Saved data entries:
# # # #
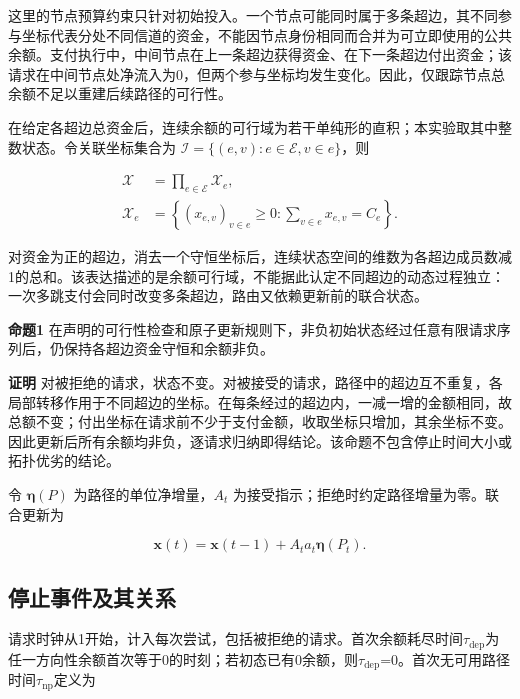 \documentclass[UTF8,a4paper,twocolumn,fontset=none,zihao=5]{ctexart}
\begin{document}
这里的节点预算约束只针对初始投入。一个节点可能同时属于多条超边，其不同参与坐标代表分处不同信道的资金，不能因节点身份相同而合并为可立即使用的公共余额。支付执行中，中间节点在上一条超边获得资金、在下一条超边付出资金；该请求在中间节点处净流入为0，但两个参与坐标均发生变化。因此，仅跟踪节点总余额不足以重建后续路径的可行性。


在给定各超边总资金后，连续余额的可行域为若干单纯形的直积；本实验取其中整数状态。令关联坐标集合为 $\mathcal I=\{(e,v):e\in\mathcal E,v\in e\}$，则



\begin{equation}
\begin{aligned}\mathcal X&=\prod_{e\in\mathcal E}\mathcal X_e,\\\mathcal X_e&=\left\{(x_{e,v})_{v\in e}\geq0:\sum_{v\in e}x_{e,v}=C_e\right\}.\end{aligned}
\label{eq:3}\end{equation}


对资金为正的超边，消去一个守恒坐标后，连续状态空间的维数为各超边成员数减1的总和。该表达描述的是余额可行域，不能据此认定不同超边的动态过程独立：一次多跳支付会同时改变多条超边，路由又依赖更新前的联合状态。


\noindent\textbf{命题1} 在声明的可行性检查和原子更新规则下，非负初始状态经过任意有限请求序列后，仍保持各超边资金守恒和余额非负。\par

\noindent\textbf{证明} 对被拒绝的请求，状态不变。对被接受的请求，路径中的超边互不重复，各局部转移作用于不同超边的坐标。在每条经过的超边内，一减一增的金额相同，故总额不变；付出坐标在请求前不少于支付金额，收取坐标只增加，其余坐标不变。因此更新后所有余额均非负，逐请求归纳即得结论。该命题不包含停止时间大小或拓扑优劣的结论。\par

令 $\boldsymbol\eta(P)$ 为路径的单位净增量，$A_t$ 为接受指示；拒绝时约定路径增量为零。联合更新为



\begin{equation}
\boldsymbol x(t)=\boldsymbol x(t-1)+A_ta_t\boldsymbol\eta(P_t).
\label{eq:4}\end{equation}


\subsection{停止事件及其关系}

请求时钟从1开始，计入每次尝试，包括被拒绝的请求。首次余额耗尽时间$\tau_{\mathrm{dep}}$为任一方向性余额首次等于0的时刻；若初态已有0余额，则$\tau_{\mathrm{dep}}$=0。首次无可用路径时间$\tau_{\mathrm{np}}$定义为
\end{document}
# # # #
- _PROBLEM REQUIREMENTS_
Return exactly the run of lines that opens with the one containing "令 $\boldsymbol\eta(P)$ 为路径的单位净增量，$A_t$" and closes with the last line of the records above.

- _WRITTEN ANSWER_
令 $\boldsymbol\eta(P)$ 为路径的单位净增量，$A_t$ 为接受指示；拒绝时约定路径增量为零。联合更新为



\begin{equation}
\boldsymbol x(t)=\boldsymbol x(t-1)+A_ta_t\boldsymbol\eta(P_t).
\label{eq:4}\end{equation}


\subsection{停止事件及其关系}

请求时钟从1开始，计入每次尝试，包括被拒绝的请求。首次余额耗尽时间$\tau_{\mathrm{dep}}$为任一方向性余额首次等于0的时刻；若初态已有0余额，则$\tau_{\mathrm{dep}}$=0。首次无可用路径时间$\tau_{\mathrm{np}}$定义为
\end{document}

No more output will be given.